◆ PROBLEM DETAILS: Could you repeat the entries below exactly, but only from the line with "Teniendo los pares" through the line with "grow in a lab.", and without any picture?

(Rendered images with source text)
※ ※ ※
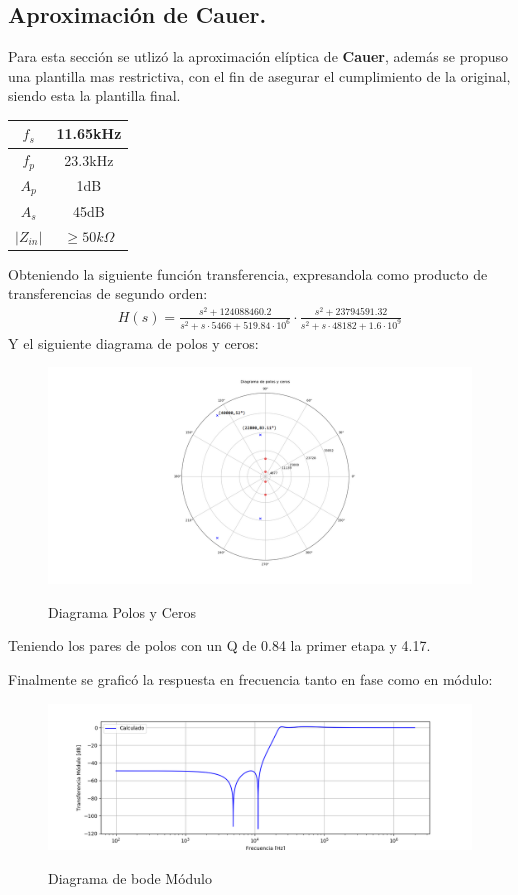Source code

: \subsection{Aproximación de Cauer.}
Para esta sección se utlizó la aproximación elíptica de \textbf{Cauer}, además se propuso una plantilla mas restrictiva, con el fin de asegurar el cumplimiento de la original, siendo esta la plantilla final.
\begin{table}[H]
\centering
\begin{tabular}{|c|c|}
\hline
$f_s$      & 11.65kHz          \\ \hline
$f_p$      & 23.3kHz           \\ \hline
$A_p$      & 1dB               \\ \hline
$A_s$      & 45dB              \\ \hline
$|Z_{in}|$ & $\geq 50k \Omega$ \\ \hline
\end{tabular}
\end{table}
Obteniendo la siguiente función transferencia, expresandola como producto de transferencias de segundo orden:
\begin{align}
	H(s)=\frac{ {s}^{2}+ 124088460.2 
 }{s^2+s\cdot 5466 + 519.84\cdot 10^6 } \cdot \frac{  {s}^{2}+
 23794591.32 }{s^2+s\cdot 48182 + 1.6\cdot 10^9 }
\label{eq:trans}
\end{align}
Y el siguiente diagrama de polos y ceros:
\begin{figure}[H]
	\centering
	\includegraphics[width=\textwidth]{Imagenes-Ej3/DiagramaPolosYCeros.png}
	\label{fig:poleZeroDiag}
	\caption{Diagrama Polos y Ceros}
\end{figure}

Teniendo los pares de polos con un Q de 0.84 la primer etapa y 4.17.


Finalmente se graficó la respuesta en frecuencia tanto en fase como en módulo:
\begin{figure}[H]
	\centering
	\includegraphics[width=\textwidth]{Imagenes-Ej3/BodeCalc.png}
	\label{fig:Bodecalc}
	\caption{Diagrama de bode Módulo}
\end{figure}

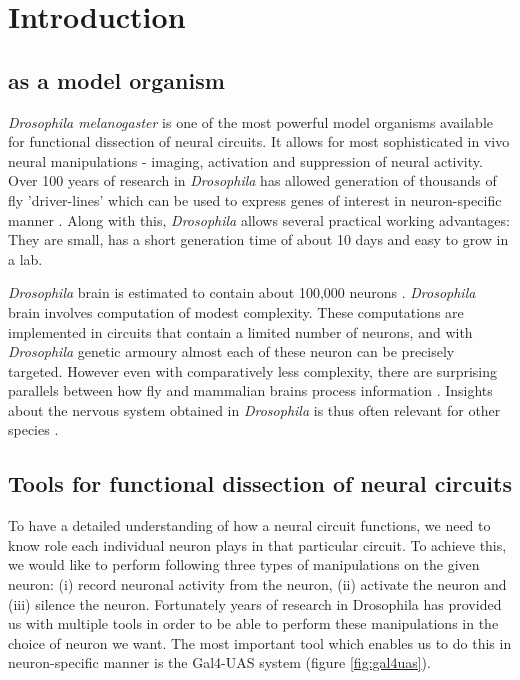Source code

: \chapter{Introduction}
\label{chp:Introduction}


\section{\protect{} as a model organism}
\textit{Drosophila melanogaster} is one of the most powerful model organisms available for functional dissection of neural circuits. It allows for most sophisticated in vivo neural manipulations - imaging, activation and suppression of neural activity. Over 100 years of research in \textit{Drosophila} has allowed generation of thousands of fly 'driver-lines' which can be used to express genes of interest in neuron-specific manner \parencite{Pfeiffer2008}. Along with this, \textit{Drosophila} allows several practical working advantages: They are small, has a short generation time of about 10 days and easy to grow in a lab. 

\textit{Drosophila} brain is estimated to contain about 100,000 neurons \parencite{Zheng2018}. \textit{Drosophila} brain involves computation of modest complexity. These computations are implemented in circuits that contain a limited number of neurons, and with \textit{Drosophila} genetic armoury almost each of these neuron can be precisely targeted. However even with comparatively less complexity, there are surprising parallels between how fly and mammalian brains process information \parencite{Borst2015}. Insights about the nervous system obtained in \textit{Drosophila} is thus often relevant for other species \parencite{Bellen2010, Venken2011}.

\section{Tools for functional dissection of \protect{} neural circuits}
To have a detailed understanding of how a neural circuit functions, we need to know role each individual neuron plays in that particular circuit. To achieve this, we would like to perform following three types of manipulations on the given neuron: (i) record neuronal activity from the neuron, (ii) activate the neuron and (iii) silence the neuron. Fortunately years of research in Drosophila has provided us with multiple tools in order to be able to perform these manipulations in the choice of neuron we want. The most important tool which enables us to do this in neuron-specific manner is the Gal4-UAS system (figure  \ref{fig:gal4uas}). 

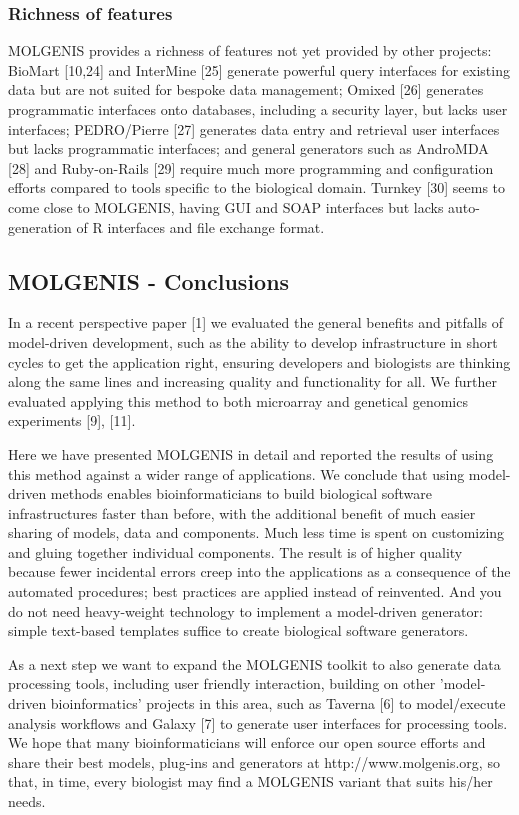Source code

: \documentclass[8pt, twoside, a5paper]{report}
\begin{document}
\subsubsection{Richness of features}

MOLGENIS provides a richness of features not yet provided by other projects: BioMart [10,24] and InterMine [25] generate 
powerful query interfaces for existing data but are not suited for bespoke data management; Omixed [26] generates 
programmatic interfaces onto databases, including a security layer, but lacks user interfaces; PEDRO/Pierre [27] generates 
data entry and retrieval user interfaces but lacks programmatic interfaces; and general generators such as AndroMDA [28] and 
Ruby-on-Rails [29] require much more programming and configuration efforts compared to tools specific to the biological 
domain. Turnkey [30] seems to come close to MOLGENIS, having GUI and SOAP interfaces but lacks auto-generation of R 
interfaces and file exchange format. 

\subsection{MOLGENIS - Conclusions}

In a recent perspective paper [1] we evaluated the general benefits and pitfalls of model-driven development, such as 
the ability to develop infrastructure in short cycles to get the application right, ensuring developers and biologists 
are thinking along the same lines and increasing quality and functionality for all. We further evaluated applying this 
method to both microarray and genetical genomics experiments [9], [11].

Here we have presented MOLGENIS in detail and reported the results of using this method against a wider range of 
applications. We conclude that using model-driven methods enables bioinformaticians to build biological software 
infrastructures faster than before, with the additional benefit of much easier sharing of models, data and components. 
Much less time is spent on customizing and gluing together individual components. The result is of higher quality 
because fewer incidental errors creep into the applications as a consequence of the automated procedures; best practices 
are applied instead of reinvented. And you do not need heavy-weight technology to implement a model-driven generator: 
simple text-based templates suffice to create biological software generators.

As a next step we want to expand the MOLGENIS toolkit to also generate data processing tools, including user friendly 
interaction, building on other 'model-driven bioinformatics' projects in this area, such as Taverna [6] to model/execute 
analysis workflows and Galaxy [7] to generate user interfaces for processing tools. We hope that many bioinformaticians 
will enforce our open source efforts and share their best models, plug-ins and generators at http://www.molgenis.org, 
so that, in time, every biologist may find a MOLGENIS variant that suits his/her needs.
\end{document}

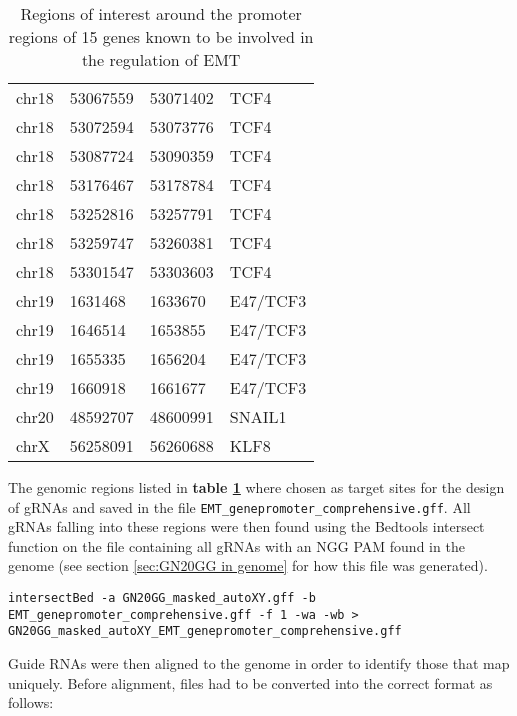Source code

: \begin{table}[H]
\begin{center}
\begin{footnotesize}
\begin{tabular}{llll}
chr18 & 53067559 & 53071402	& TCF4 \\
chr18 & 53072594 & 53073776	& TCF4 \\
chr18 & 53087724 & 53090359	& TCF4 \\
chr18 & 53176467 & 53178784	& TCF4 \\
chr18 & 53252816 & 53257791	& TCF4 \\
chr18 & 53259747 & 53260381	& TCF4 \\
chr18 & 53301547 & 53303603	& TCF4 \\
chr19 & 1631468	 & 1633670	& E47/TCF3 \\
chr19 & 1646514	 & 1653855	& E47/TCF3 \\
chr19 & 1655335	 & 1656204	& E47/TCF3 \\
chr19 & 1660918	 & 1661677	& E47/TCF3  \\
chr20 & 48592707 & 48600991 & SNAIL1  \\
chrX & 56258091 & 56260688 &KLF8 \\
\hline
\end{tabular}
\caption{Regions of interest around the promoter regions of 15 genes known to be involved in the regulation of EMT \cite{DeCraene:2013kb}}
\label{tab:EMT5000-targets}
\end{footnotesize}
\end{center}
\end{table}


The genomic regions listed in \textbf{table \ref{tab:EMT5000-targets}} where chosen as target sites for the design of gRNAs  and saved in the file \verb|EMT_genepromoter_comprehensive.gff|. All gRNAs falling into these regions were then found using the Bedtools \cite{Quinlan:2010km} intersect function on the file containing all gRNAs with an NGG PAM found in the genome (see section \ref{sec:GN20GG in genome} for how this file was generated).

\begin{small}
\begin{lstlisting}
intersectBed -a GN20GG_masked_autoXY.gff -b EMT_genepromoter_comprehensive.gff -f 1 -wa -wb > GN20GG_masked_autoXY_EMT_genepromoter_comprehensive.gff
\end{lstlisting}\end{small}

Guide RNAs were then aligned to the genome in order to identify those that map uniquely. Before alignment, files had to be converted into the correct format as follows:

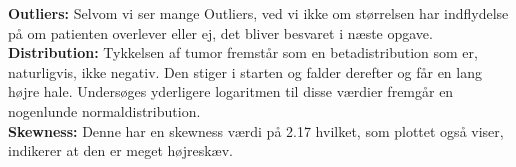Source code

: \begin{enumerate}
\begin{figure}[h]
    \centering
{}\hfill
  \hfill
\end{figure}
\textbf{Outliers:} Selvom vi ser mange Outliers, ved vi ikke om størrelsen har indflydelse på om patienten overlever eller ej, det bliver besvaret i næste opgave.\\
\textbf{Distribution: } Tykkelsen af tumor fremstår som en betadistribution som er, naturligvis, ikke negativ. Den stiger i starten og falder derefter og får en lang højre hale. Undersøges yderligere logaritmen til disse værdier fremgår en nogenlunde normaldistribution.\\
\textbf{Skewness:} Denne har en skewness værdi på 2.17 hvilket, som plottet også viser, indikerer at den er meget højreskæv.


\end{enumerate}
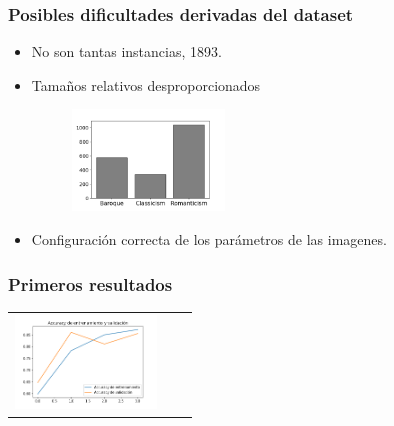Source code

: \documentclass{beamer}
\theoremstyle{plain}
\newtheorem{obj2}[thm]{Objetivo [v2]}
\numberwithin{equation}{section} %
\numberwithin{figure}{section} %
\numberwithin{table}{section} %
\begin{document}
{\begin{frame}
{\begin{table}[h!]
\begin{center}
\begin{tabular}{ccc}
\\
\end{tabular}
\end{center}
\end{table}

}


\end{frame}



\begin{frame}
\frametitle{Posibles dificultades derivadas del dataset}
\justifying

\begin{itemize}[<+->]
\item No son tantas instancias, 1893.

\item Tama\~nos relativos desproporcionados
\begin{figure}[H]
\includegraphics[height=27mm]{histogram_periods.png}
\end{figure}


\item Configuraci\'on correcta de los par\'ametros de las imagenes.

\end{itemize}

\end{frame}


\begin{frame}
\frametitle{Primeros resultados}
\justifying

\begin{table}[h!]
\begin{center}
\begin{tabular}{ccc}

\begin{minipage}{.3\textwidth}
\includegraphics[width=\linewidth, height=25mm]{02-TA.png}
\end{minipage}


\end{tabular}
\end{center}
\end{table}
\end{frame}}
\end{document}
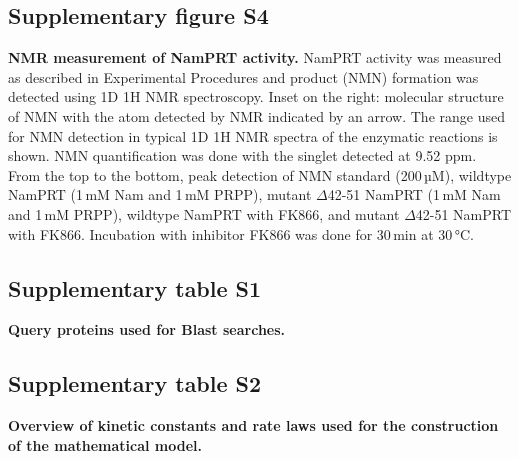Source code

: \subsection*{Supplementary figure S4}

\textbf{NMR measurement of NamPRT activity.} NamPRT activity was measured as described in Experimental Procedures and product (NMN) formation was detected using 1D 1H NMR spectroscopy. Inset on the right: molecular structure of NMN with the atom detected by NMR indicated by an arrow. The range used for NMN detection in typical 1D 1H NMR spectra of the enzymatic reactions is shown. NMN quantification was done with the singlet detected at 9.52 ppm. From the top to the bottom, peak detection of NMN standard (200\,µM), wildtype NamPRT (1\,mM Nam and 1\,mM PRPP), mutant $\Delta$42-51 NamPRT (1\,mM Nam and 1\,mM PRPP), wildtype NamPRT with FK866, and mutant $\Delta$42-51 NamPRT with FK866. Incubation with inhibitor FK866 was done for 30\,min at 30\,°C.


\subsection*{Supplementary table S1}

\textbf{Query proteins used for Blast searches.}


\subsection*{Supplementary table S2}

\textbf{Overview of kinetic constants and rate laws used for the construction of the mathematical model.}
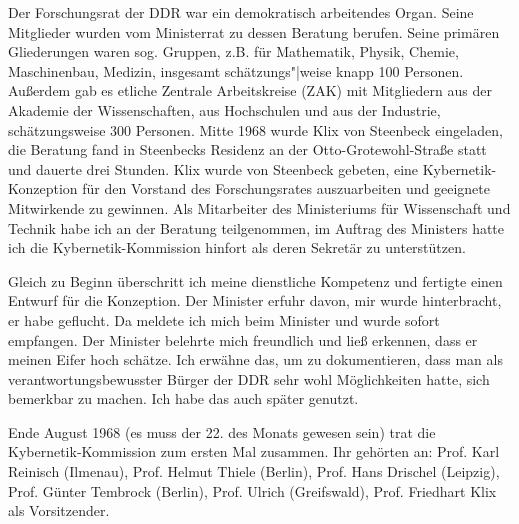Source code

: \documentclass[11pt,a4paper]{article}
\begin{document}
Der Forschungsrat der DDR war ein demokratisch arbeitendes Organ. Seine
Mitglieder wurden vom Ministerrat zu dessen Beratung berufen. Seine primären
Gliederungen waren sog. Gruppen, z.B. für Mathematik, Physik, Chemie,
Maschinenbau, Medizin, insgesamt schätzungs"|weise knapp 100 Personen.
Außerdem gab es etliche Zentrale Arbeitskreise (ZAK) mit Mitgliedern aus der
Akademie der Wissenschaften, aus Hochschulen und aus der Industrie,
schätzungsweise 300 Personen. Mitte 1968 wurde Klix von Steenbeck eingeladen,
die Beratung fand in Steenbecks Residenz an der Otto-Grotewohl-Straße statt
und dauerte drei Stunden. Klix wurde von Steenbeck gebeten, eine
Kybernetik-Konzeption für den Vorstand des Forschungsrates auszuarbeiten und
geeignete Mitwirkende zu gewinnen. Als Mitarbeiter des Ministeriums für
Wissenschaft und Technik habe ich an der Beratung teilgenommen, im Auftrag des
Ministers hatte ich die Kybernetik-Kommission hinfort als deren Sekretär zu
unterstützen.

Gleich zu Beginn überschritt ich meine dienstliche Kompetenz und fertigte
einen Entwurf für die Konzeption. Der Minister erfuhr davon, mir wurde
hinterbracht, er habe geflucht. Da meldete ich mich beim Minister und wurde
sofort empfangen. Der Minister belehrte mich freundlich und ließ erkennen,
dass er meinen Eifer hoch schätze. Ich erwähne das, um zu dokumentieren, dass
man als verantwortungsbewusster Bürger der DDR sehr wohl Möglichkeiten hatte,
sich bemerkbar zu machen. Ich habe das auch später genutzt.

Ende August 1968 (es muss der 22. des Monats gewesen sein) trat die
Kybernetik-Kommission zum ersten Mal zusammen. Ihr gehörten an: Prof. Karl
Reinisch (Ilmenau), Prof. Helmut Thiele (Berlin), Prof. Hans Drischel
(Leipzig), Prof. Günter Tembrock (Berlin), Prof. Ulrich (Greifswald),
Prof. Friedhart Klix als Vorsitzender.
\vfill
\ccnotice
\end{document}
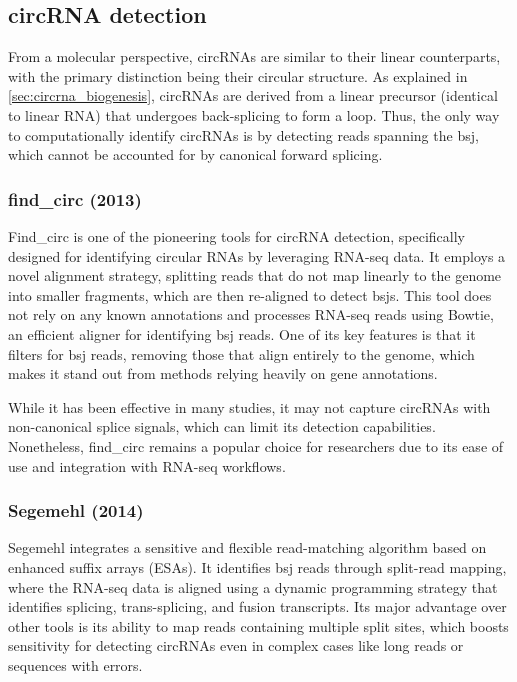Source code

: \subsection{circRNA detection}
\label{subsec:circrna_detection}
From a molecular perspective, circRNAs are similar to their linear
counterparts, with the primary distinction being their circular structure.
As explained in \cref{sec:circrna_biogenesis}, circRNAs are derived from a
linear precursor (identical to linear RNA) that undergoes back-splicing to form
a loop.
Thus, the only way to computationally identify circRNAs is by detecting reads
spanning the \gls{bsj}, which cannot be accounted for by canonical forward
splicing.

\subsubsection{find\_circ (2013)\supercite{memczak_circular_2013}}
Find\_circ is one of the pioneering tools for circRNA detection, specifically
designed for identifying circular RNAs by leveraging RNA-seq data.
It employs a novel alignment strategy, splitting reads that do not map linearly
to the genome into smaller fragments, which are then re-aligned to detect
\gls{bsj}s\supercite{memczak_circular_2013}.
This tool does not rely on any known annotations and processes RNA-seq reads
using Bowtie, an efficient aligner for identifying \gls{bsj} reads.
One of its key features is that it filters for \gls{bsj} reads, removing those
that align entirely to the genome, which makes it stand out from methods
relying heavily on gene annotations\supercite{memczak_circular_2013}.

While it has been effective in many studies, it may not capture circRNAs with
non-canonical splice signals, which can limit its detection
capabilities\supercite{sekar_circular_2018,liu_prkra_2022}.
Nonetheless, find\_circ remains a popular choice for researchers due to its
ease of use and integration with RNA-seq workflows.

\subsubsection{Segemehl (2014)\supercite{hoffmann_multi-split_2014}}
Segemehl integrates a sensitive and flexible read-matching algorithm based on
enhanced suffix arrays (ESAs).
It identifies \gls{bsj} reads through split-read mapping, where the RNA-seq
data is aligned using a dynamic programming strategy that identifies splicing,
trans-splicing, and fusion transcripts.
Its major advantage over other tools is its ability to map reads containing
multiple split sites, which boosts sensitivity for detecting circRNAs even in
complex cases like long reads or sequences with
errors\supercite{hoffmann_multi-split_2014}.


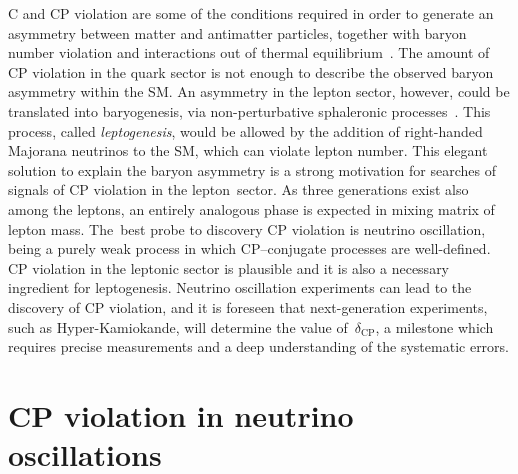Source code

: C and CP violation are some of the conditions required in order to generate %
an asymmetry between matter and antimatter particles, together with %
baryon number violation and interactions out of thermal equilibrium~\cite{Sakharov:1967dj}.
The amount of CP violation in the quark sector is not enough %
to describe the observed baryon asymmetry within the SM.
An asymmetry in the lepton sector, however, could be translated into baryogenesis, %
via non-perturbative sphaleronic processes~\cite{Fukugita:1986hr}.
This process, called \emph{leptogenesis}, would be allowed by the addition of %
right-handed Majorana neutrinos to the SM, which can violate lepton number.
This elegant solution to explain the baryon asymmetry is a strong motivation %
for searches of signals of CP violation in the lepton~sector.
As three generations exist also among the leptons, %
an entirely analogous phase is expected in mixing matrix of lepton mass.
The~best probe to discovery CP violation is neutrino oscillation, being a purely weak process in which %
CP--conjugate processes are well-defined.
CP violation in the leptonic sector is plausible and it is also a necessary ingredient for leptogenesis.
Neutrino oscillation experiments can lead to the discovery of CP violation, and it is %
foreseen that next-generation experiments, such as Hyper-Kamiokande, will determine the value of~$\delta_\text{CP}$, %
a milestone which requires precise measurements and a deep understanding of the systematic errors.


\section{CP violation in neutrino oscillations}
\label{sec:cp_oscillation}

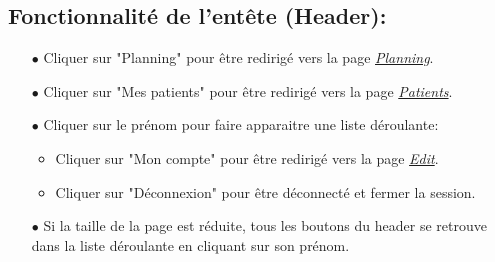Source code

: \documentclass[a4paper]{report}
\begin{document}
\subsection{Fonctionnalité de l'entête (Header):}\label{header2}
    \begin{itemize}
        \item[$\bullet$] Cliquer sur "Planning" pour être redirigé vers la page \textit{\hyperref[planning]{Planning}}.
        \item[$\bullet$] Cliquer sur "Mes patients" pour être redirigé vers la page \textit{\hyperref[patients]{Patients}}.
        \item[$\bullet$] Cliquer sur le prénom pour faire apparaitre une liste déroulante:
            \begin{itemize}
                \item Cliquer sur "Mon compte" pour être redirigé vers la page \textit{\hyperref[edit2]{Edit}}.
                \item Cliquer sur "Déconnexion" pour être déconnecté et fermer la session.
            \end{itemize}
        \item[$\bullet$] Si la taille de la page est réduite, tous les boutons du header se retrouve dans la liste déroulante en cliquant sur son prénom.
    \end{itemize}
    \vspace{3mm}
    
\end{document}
※ ※ ※
◆ RESPONSE AREA:
Teniendo los pares de polos con un Q de 0.84 la primer etapa y 4.17.


Finalmente se graficó la respuesta en frecuencia tanto en fase como en módulo:
\begin{figure}[H]
	\centering
	\includegraphics[width=\textwidth]{Imagenes-Ej3/BodeCalc.png}
	\label{fig:Bodecalc}
	\caption{Diagrama de bode Módulo}
\end{figure}

Source code

: \chapter{Introduction}
\label{chp:Introduction}


\section{\protect{} as a model organism}
\textit{Drosophila melanogaster} is one of the most powerful model organisms available for functional dissection of neural circuits. It allows for most sophisticated in vivo neural manipulations - imaging, activation and suppression of neural activity. Over 100 years of research in \textit{Drosophila} has allowed generation of thousands of fly 'driver-lines' which can be used to express genes of interest in neuron-specific manner \parencite{Pfeiffer2008}. Along with this, \textit{Drosophila} allows several practical working advantages: They are small, has a short generation time of about 10 days and easy to grow in a lab. 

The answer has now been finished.